*** Opening Material provided ***

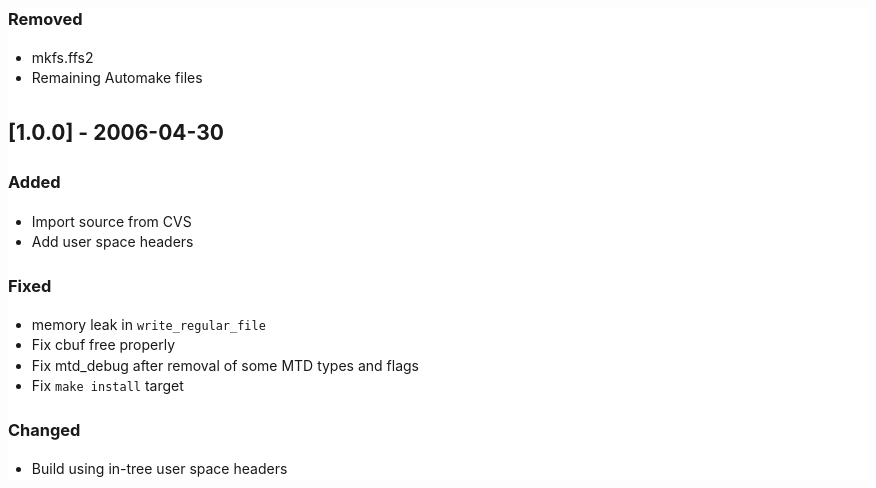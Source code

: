 ### Removed
 - mkfs.ffs2
 - Remaining Automake files

## [1.0.0] - 2006-04-30
### Added
 - Import source from CVS
 - Add user space headers

### Fixed
 - memory leak in `write_regular_file`
 - Fix cbuf free properly
 - Fix mtd_debug after removal of some MTD types and flags
 - Fix `make install` target

### Changed
 - Build using in-tree user space headers
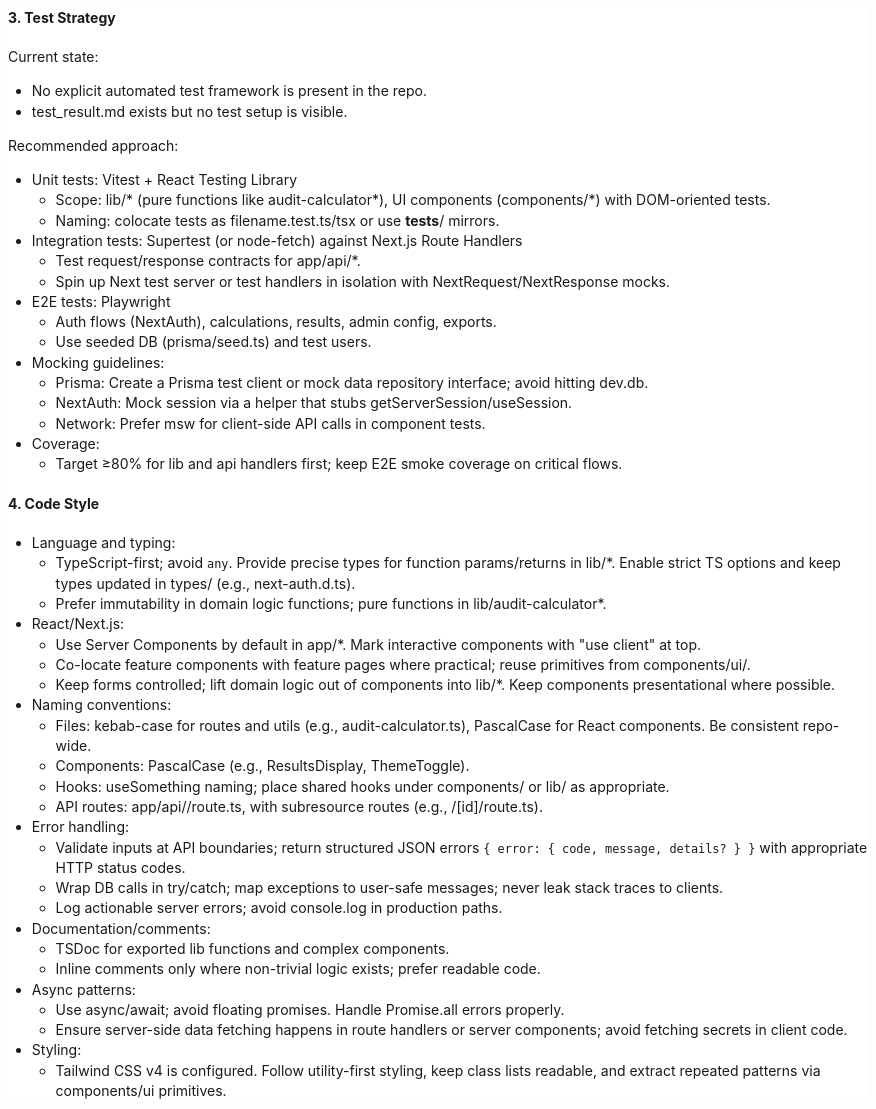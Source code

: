#### 3. Test Strategy  
Current state:
- No explicit automated test framework is present in the repo.
- test_result.md exists but no test setup is visible.

Recommended approach:
- Unit tests: Vitest + React Testing Library
  - Scope: lib/* (pure functions like audit-calculator*), UI components (components/*) with DOM-oriented tests.
  - Naming: colocate tests as filename.test.ts/tsx or use __tests__/ mirrors.
- Integration tests: Supertest (or node-fetch) against Next.js Route Handlers
  - Test request/response contracts for app/api/*.
  - Spin up Next test server or test handlers in isolation with NextRequest/NextResponse mocks.
- E2E tests: Playwright
  - Auth flows (NextAuth), calculations, results, admin config, exports.
  - Use seeded DB (prisma/seed.ts) and test users.
- Mocking guidelines:
  - Prisma: Create a Prisma test client or mock data repository interface; avoid hitting dev.db.
  - NextAuth: Mock session via a helper that stubs getServerSession/useSession.
  - Network: Prefer msw for client-side API calls in component tests.
- Coverage:
  - Target ≥80% for lib and api handlers first; keep E2E smoke coverage on critical flows.

#### 4. Code Style  
- Language and typing:
  - TypeScript-first; avoid `any`. Provide precise types for function params/returns in lib/*. Enable strict TS options and keep types updated in types/ (e.g., next-auth.d.ts).
  - Prefer immutability in domain logic functions; pure functions in lib/audit-calculator*.
- React/Next.js:
  - Use Server Components by default in app/*. Mark interactive components with "use client" at top.
  - Co-locate feature components with feature pages where practical; reuse primitives from components/ui/.
  - Keep forms controlled; lift domain logic out of components into lib/*. Keep components presentational where possible.
- Naming conventions:
  - Files: kebab-case for routes and utils (e.g., audit-calculator.ts), PascalCase for React components. Be consistent repo-wide.
  - Components: PascalCase (e.g., ResultsDisplay, ThemeToggle).
  - Hooks: useSomething naming; place shared hooks under components/ or lib/ as appropriate.
  - API routes: app/api/<feature>/route.ts, with subresource routes (e.g., <feature>/[id]/route.ts).
- Error handling:
  - Validate inputs at API boundaries; return structured JSON errors `{ error: { code, message, details? } }` with appropriate HTTP status codes.
  - Wrap DB calls in try/catch; map exceptions to user-safe messages; never leak stack traces to clients.
  - Log actionable server errors; avoid console.log in production paths.
- Documentation/comments:
  - TSDoc for exported lib functions and complex components.
  - Inline comments only where non-trivial logic exists; prefer readable code.
- Async patterns:
  - Use async/await; avoid floating promises. Handle Promise.all errors properly.
  - Ensure server-side data fetching happens in route handlers or server components; avoid fetching secrets in client code.
- Styling:
  - Tailwind CSS v4 is configured. Follow utility-first styling, keep class lists readable, and extract repeated patterns via components/ui primitives.
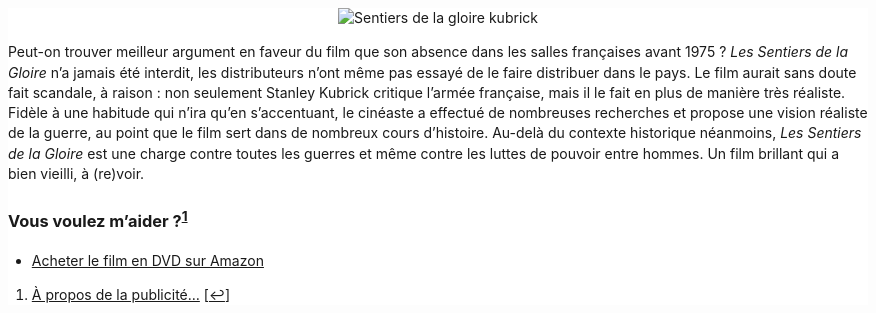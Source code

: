 <div style="text-align: center;"><img class="aligncenter" src="https://voiretmanger.fr/wp-content/2011/05/sentiers-de-la-gloire-kubrick.jpg" border="0" alt="Sentiers de la gloire kubrick" width="690" height="393" /></div>
<p>Peut-on trouver meilleur argument en faveur du film que son absence dans les salles françaises avant 1975 ? <em>Les Sentiers de la Gloire</em> n&rsquo;a jamais été interdit, les distributeurs n&rsquo;ont même pas essayé de le faire distribuer dans le pays. Le film aurait sans doute fait scandale, à raison : non seulement Stanley Kubrick critique l&rsquo;armée française, mais il le fait en plus de manière très réaliste. Fidèle à une habitude qui n&rsquo;ira qu&rsquo;en s&rsquo;accentuant, le cinéaste a effectué de nombreuses recherches et propose une vision réaliste de la guerre, au point que le film sert dans de nombreux cours d&rsquo;histoire. Au-delà du contexte historique néanmoins, <em>Les Sentiers de la Gloire</em> est une charge contre toutes les guerres et même contre les luttes de pouvoir entre hommes. Un film brillant qui a bien vieilli, à (re)voir.</p>
<div class="amazon">
<h3>Vous voulez m&rsquo;aider ?<sup><a href="#footnote_0_4866" id="identifier_0_4866" class="footnote-link footnote-identifier-link" title="&Agrave; propos de la publicit&eacute;&hellip;">1</a></sup></h3>
<ul>
<li><a href="http://www.amazon.fr/gp/product/B000066EC0/ref=as_li_ss_tl?ie=UTF8&#038;tag=leblogdenic07-21&#038;linkCode=as2&#038;camp=1642&#038;creative=19458&#038;creativeASIN=B000066EC0">Acheter le film en DVD sur Amazon</a></li>
</ul>
</div>
<ol class="footnotes"><li id="footnote_0_4866" class="footnote"><a href="https://voiretmanger.fr/soutien/">À propos de la publicité…</a> [<a href="#identifier_0_4866" class="footnote-link footnote-back-link">&#8617;</a>]</li></ol>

*** Closing Material provided ***

## Work instruction
Line count for the word "with": give the number of lines in the entries above that contain it, and nothing more.

## Answer box
6